Of course, the remain side may also be suffering under group think too. I don't discount the possibility. All I would say is that all the evidence points to the folly that Brexit represents and impartial international commentators are almost universal in thinking we've gone totally doolally.  Trump is also in favour of it, which is the killer fact for me.

I genuinely think the Conservative party have set out on the road to oblivion. It might not happen at this election but Conservatism will never be the same again.

Yesterday a couple of significant, potentially election threatening, events occurred for Johnson.
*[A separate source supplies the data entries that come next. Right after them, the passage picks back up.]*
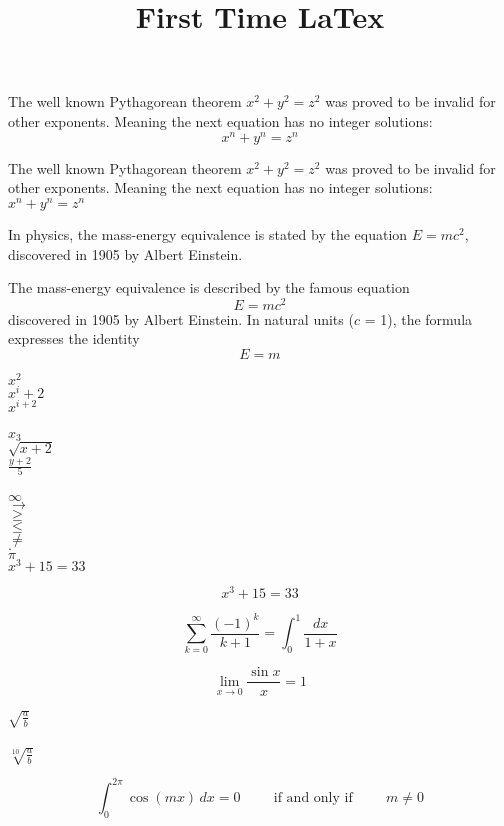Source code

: \documentclass{article}
\title{First Time LaTex}
\begin{document}
The well known Pythagorean theorem \(x^2 + y^2 = z^2\) was proved to be invalid for other exponents. Meaning the next equation has no integer solutions:   \[ x^n + y^n = z^n \]

The well known Pythagorean theorem \(x^2 + y^2 = z^2\) was proved to be invalid for other exponents. Meaning the next equation has no integer solutions:   \( x^n + y^n = z^n \) 

In physics, the mass-energy equivalence is stated by the equation $E=mc^2$, discovered in 1905 by Albert Einstein.

The mass-energy equivalence is described by the famous equation   $$E=mc^2$$   discovered in 1905 by Albert Einstein. In natural units ($c$ = 1), the formula expresses the identity   \begin{equation} E=m \end{equation}


$x^2$\\
$x^i+2$\\
$x^{i+2}$\\
\\
$x_3$\\
$\sqrt{x+2}$\\
$\frac{y+2}{5}$\\
\\
$\infty$\\
$\to$\\
$\geq$\\
$\leq$\\
$\neq$\\
$\cdot$\\
$\pi$\\
$x^3+15=33$

\[x^3+15=33\]


$$
\sum_{k=0}^\infty\frac{(-1)^k}{k+1} = \int_0^1\frac{dx}{1+x}
$$

$$
\lim_{x\rightarrow 0} \frac{\sin x}{x} = 1
$$

$\sqrt{\frac{a}{b}}$ \\\\


$\sqrt[10]{\frac{a}{b}}$

$$
\int_0^{2\pi}\cos(mx)\,dx = 0 \hspace{1cm}
\mbox{if and only if} \hspace{1cm} m\ne 0
$$
\end{document}
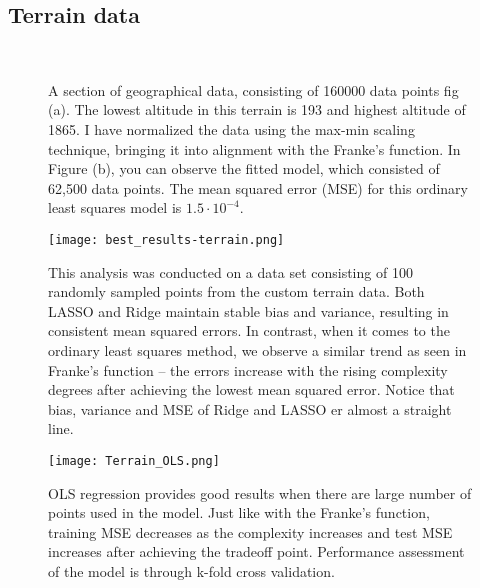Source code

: \documentclass[a4paper,12pt]{article}
\begin{document}
\subsection{Terrain data}

\begin{figure}[H]
\\
\caption{A section of geographical data, consisting of 160000 data points fig (a). The lowest altitude in this terrain is 193 and highest altitude of 1865. I have normalized the data using the max-min scaling technique, bringing it into alignment with the Franke's function. In Figure (b), you can observe the fitted model, which consisted of 62,500 data points. The mean squared error (MSE) for this ordinary least squares model is $1.5\cdot10^{-4}$.}
\end{figure}




\begin{figure}[H]
\centerline{\texttt{[image: best\_results-terrain.png]}}
\caption{This analysis was conducted on a data set consisting of 100 randomly sampled points from the custom terrain data. Both LASSO and Ridge maintain stable bias and variance, resulting in consistent mean squared errors. In contrast, when it comes to the ordinary least squares method, we observe a similar trend as seen in Franke's function – the errors increase with the rising complexity degrees after achieving the lowest mean squared error. Notice that bias, variance and MSE of Ridge and LASSO er almost a straight line.}
\label{fig}
\end{figure}



\begin{figure}[H]
\centerline{\texttt{[image: Terrain\_OLS.png]}}
\caption{OLS regression provides good results when there are large number of points used in the model. Just like with the Franke's function, training MSE decreases as the complexity increases and test MSE increases after achieving the tradeoff point. Performance assessment of the model is through k-fold cross validation.}
\label{fig}
\end{figure}
\end{document}

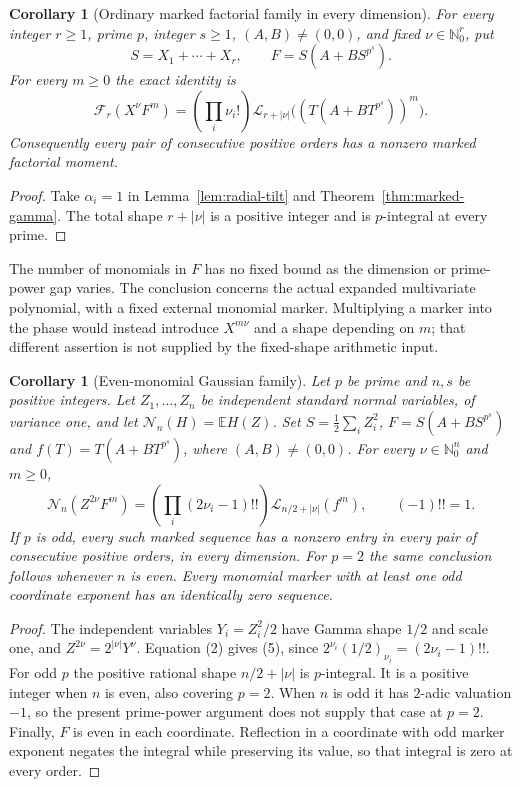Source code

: \documentclass[11pt]{article}
\newtheorem{corollary}[theorem]{Corollary}
\newcommand{\N}{\mathbb N}
\newcommand{\E}{\mathbb E}
\newcommand{\Lbeta}{\mathcal L}
\begin{document}
\begin{corollary}[Ordinary marked factorial family in every dimension]
\label{cor:factorial-radial}
For every integer $r\ge1$, prime $p$, integer $s\ge1$, $(A,B)\ne(0,0)$,
and fixed $\nu\in\N_0^r$, put
\[
 S=X_1+\cdots+X_r,\qquad F=S(A+BS^{p^s}).
\]
For every $m\ge0$ the exact identity is
\[
 \boxed{\quad
 \mathcal F_r(X^\nu F^m)
 =\left(\prod_i\nu_i!\right)
   \Lbeta_{r+|\nu|}\bigl((T(A+BT^{p^s}))^m\bigr).
 \quad}                                                   \tag{4}
\]
Consequently every pair of consecutive positive orders has a nonzero
marked factorial moment.
\end{corollary}
\begin{proof}
Take $\alpha_i=1$ in Lemma~\ref{lem:radial-tilt} and
Theorem~\ref{thm:marked-gamma}. The total shape $r+|\nu|$
is a positive integer and is $p$-integral at every prime.
\end{proof}

The number of monomials in $F$ has no fixed bound as the dimension or
prime-power gap varies. The conclusion concerns the actual expanded
multivariate polynomial, with a fixed external monomial marker.
Multiplying a marker into the phase would instead introduce
$X^{m\nu}$ and a shape depending on $m$; that different assertion is
not supplied by the fixed-shape arithmetic input.

\begin{corollary}[Even-monomial Gaussian family]\label{cor:gaussian-radial}
Let $p$ be prime and $n,s$ be positive integers. Let $Z_1,\ldots,Z_n$ be independent standard normal variables, of
variance one, and let $\mathcal N_n(H)=\E H(Z)$.
Set $S=\tfrac12\sum_iZ_i^2$, $F=S(A+BS^{p^s})$ and
$f(T)=T(A+BT^{p^s})$, where $(A,B)\ne(0,0)$.
For every $\nu\in\N_0^n$ and $m\ge0$,
\[
 \boxed{\quad
 \mathcal N_n(Z^{2\nu}F^m)
 =\left(\prod_i(2\nu_i-1)!!\right)
    \Lbeta_{n/2+|\nu|}(f^m),\qquad (-1)!!=1 .
 \quad}                                                   \tag{5}
\]
If $p$ is odd, every such marked sequence has a nonzero entry in every
pair of consecutive positive orders, in every dimension.
For $p=2$ the same conclusion follows whenever $n$ is even.
Every monomial marker with at least one odd coordinate exponent has
an identically zero sequence.
\end{corollary}
\begin{proof}
The independent variables $Y_i=Z_i^2/2$ have Gamma shape $1/2$
and scale one, and $Z^{2\nu}=2^{|\nu|}Y^\nu$.
Equation (2) gives (5), since
$2^{\nu_i}(1/2)_{\nu_i}=(2\nu_i-1)!!$.
For odd $p$ the positive rational shape $n/2+|\nu|$ is $p$-integral.
It is a positive integer when $n$ is even, also covering $p=2$.
When $n$ is odd it has $2$-adic valuation $-1$, so the present
prime-power argument does not supply that case at $p=2$.
Finally, $F$ is even in each coordinate. Reflection in a coordinate
with odd marker exponent negates the integral while preserving its
value, so that integral is zero at every order.
\end{proof}
\end{document}
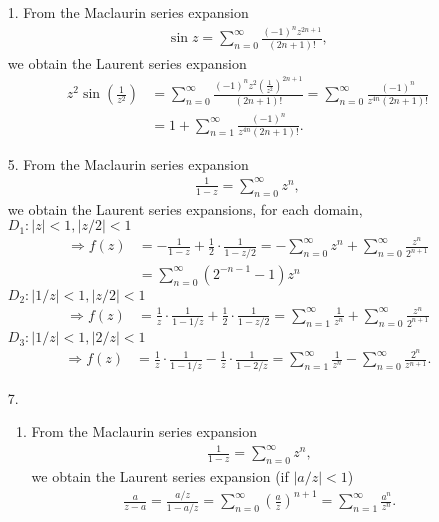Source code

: \documentclass[a4paper,12pt]{article}
\begin{document}
\begin{enumerate}
    \item[1.]
        From the Maclaurin series expansion
        \begin{align*}
            \sin z = \sum_{n = 0}^\infty \frac{(-1)^n z^{2n + 1}}{(2n + 1)!},
        \end{align*}
        we obtain the Laurent series expansion
        \begin{align*}
            z^2 \sin \left( \frac{1}{z^2} \right) &= \sum_{n = 0}^\infty \frac{(-1)^n z^2 \left( \frac{1}{z^2} \right)^{2n + 1}}{(2n + 1)!}
            = \sum_{n = 0}^\infty \frac{(-1)^n}{z^{4n} (2n + 1)!} \\
            &= 1 + \sum_{n = 1}^\infty \frac{(-1)^n}{z^{4n} (2n + 1)!}.
        \end{align*}

    \item[5.]
        From the Maclaurin series expansion
        \begin{align*}
            \frac{1}{1 - z} = \sum_{n = 0}^\infty z^n,
        \end{align*}
        we obtain the Laurent series expansions, for each domain, \\
        $D_1: |z| < 1, \left| z/2 \right| < 1$
        \begin{align*}
            \Rightarrow f(z) &= -\frac{1}{1 - z} + \frac{1}{2} \cdot \frac{1}{1 - z/2}
            = -\sum_{n = 0}^\infty z^n + \sum_{n = 0}^\infty \frac{z^n}{2^{n + 1}} \\
            &= \sum_{n = 0}^\infty (2^{-n - 1} - 1) z^n
        \end{align*}
        $D_2: \left| 1/z \right| < 1, \left| z/2 \right| < 1$
        \begin{align*}
            \Rightarrow f(z) &= \frac{1}{z} \cdot \frac{1}{1 - 1/z} + \frac{1}{2} \cdot \frac{1}{1 - z/2}
            = \sum_{n = 1}^\infty \frac{1}{z^n} + \sum_{n = 0}^\infty \frac{z^n}{2^{n + 1}}
        \end{align*}
        $D_3: \left| 1/z \right| < 1, \left| 2/z \right| < 1$
        \begin{align*}
            \Rightarrow f(z) &= \frac{1}{z} \cdot \frac{1}{1 - 1/z} - \frac{1}{z} \cdot \frac{1}{1 - 2/z} = \sum_{n = 1}^\infty \frac{1}{z^n} - \sum_{n = 0}^\infty \frac{2^n}{z^{n + 1}}.
        \end{align*}

    \item[7.]
        \begin{enumerate}
            \item
                From the Maclaurin series expansion
                \begin{align*}
                    \frac{1}{1 - z} = \sum_{n = 0}^\infty z^n,
                \end{align*}
                we obtain the Laurent series expansion (if $|a/z| < 1$)
                \begin{align*}
                    \frac{a}{z - a} = \frac{a/z}{1 - a/z} = \sum_{n = 0}^\infty \left( \frac{a}{z} \right)^{n + 1} = \sum_{n = 1}^\infty \frac{a^n}{z^n}.
                \end{align*}


\end{enumerate}
\end{enumerate}
\end{document}
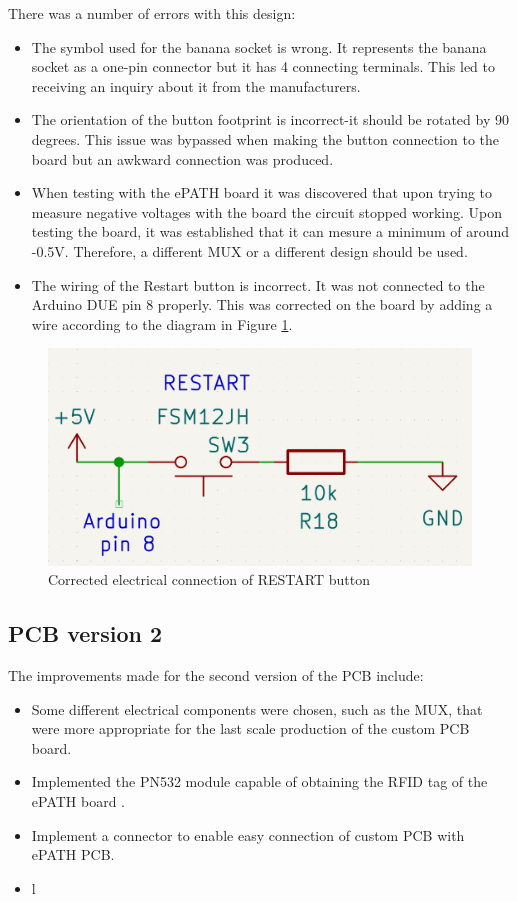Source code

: There was a number of errors with this design:
\begin{itemize}
\item The symbol used for the banana socket is wrong. It represents the banana socket as a one-pin connector but it has 4 connecting terminals. This led to receiving an inquiry about it from the manufacturers.
\item The orientation of the button footprint is incorrect-it should be rotated by 90 degrees. This issue was bypassed when making the button connection to the board but an awkward connection was produced.
\item When testing with the ePATH board it was discovered that upon trying to measure negative voltages with the board the circuit stopped working. Upon testing the board, it was established that it can mesure a minimum of around -0.5V. Therefore, a different MUX or a different design should be used.
\item The wiring of the Restart button is incorrect. It was not connected to the Arduino DUE pin 8 properly. This was corrected on the board by adding a wire according to the diagram in Figure \ref{button_wiring}.
\end{itemize}

\begin{figure}[H]
          \centering
          \includegraphics[width=1\linewidth]{img/button_wiring.png}
          \caption{Corrected electrical connection of RESTART button}
          \label{button_wiring}
    \end{figure}



\subsection{PCB version 2}
The improvements made for the second version of the PCB include:
\begin{itemize}
\item Some different electrical components were chosen, such as the MUX, that were more appropriate for the last scale production of the custom PCB board.
\item Implemented the PN532 module capable of obtaining the RFID tag of the ePATH board \cite{pn532manual}.
\item Implement a connector to enable easy connection of custom PCB with ePATH PCB.
\item l
\end{itemize}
Firstly, Farage launched The Brexit Party's campaign by offering the PM a Faustian pact where he would stand down most of his candidates in return for Johnson dropping the deal he negotiated with the EU and pursuing an even harder, albeit totally impossible, no-deal + WTO Brexit.  Johnson quickly ruled it out, which means he may well do it eventually if there was some electoral advantage for him.  Farage likes to think he will steal Labour voters in the north and Tory voters in the south as if he's a threat to both sides. In truth I think Johnson has far more to fear from The Brexit Party and he knows it.  TBP candidates in most seats will play in our favour I'm sure.

Farage's offer also sets out clearly how it is impossible that people knew what they were voting for in 2016.  The two men who spearheaded the two leave campaigns (Vote Leave and Leave.eu) cannot now agree on what leave means.  How could 17 million voters have a single destination in mind?

Secondly, we learned that the Metropolitan Police handed a file to the CPS on 17th October about their investigation into Vote Leave's law breaking during the referendum. The police reportedly are now seeking further legal advice on how to proceed.  Nothing is expected during the election campaign because of the 'sensitive nature' of the case.

We ca only hope the CPS do make an announcement or something leaks out.  It would be a travesty if Johnson scrapes home in the election only for the electorate to find out afterwards he committed criminal acts during the 2016 referendum campaign.

How many PMs have gone into a election campaign with the threat of prosecution against them? If nothing else it will cast a pall over him as well as Gove and Cummings.